Drifter Bob said:
Hi, I'm sorry to sound preachy, but you guys should really know this. The various sport fencing swords (epee, foil, and saber) are all essentially developments of the 18th century smallsword, which is very much a lethal weapon.
No. The foil and epee are developments from the 19th-century French
epee du combat (dueling sword), which was significantly longer (4-6 inches) than a typical smallsword.
The foil was specifically and exclusively for teaching. Epees began as fully functional dueling swords, except that a button was run through to stop penetration beyond a half inch. Once in a while, this button could come off during friendly bouts, with tragic results. To prevent this, swords were made with blades that had a
point d'arret--the button was integral with the blade. This "thumbtack point" was then replaced by a three-prong
point d'arret then replaced with a blunt point covered by rubber or a similar substance. From that point, onwards, epees became successively, thinner, lighter, and more flexible.

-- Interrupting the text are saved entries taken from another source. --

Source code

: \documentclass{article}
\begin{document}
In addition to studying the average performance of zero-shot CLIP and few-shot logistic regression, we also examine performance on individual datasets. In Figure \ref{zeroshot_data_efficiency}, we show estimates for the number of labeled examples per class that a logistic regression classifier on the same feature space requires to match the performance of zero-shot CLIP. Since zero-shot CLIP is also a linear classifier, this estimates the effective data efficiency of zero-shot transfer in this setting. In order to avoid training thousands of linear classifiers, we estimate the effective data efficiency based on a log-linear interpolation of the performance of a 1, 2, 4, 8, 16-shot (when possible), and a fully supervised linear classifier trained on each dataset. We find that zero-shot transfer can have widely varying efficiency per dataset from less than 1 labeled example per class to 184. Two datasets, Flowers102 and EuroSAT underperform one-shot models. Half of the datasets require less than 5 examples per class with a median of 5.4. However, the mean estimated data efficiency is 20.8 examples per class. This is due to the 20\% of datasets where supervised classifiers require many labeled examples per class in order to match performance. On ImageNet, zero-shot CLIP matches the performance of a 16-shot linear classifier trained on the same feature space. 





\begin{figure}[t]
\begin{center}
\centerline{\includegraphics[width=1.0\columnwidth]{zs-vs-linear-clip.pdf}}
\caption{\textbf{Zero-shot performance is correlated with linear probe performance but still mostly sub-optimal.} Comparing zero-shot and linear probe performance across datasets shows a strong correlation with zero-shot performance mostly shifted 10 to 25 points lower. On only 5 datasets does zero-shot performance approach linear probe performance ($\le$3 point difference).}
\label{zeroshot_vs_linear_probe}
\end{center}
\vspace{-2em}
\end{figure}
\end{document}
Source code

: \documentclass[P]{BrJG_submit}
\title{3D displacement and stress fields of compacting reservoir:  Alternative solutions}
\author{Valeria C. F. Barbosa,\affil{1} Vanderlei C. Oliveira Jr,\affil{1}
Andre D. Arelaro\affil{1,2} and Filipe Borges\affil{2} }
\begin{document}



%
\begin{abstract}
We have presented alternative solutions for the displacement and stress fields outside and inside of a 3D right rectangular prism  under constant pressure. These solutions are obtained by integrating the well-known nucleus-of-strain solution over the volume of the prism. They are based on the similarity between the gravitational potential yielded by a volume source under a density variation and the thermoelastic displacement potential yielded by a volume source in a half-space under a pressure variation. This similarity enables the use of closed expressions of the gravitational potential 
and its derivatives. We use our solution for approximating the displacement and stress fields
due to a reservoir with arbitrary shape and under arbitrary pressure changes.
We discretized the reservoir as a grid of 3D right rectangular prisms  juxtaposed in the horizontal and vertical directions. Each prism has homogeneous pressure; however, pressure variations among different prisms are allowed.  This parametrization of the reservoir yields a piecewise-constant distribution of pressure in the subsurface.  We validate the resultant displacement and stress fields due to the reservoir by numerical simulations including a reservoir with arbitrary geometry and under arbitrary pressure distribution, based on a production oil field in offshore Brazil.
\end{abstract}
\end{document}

The sabre had nothing at all to do with the smallsword. In Italy and Hungary (the Austro-Hungarian Empire and its dependents, essentially), it became popular to duel with cutting swords. Since duels were not a matter of charge hard, hack hard, wheel about and do again, dueling sabres became significantly lighter than military sabres. The fencing sabre is an even lighter descendent of the practice versions of this weapon.
Smallswords look nearly identical to an epee or a foil, and are the same size (around 34-36" in total length) except that the blades are stiffer, and of course, pointed.
Smallswords were a few inches shorter--the style of combat was different, too. It's almost nose-to-nose when compared to the later French and Italian schools.
The rapier, by contrast, is a very large weapon, usualy close to four feet long, and fairly heavy. Early transitional rapiers, weapons like sideswords, did have blade presense and could cut effectively.
That depends upon the specific era. Early on, they tended to be shorter, and at the end of the era, they were also shorter. You err in grouping transitional rapiers with the so-called "sidesword" (a horrid neologism that was invented in the past three to five years and never used historically). Transitional rapiers were at the end of the rapier era--they were transiting into smallswords.